→ **TO DO**: Nothing but the lines below between the line holding "- O os dados" and the line holding "#### Endpoint de consulta de cartões", inclusive, should appear in the answer, each set down exactly.

[Stored data entries]
● ● ● ● ●

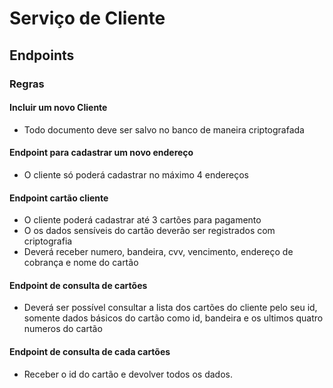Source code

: # Serviço de Cliente

## Endpoints

### Regras

#### Incluir um novo Cliente 

- Todo documento deve ser salvo no banco de maneira criptografada

#### Endpoint para cadastrar um novo endereço

- O cliente só poderá cadastrar no máximo 4 endereços

#### Endpoint cartão cliente

- O cliente poderá cadastrar até 3 cartões para pagamento
- O os dados sensíveis do cartão deverão ser registrados com criptografia
- Deverá receber numero, bandeira, cvv, vencimento, endereço de cobrança e nome do cartão

#### Endpoint de consulta de cartões 

- Deverá ser possível consultar a lista dos cartões do cliente pelo seu id, somente dados básicos do cartão como id, bandeira e os ultimos quatro numeros do cartão

#### Endpoint de consulta de cada cartões

- Receber o id do cartão e devolver todos os dados. 

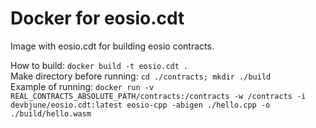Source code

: # **Docker for eosio.cdt** #
Image with eosio.cdt for building eosio contracts.

How to build: `docker build -t eosio.cdt .`  
Make directory before running: `cd ./contracts; mkdir ./build`  
Example of running: `docker run -v REAL_CONTRACTS_ABSOLUTE_PATH/contracts:/contracts -w /contracts -i devbjune/eosio.cdt:latest eosio-cpp -abigen ./hello.cpp -o ./build/hello.wasm`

● ● ● ● ●

→ **RESPONSE TO THIS EXERCISE**:
- O os dados sensíveis do cartão deverão ser registrados com criptografia
- Deverá receber numero, bandeira, cvv, vencimento, endereço de cobrança e nome do cartão

#### Endpoint de consulta de cartões 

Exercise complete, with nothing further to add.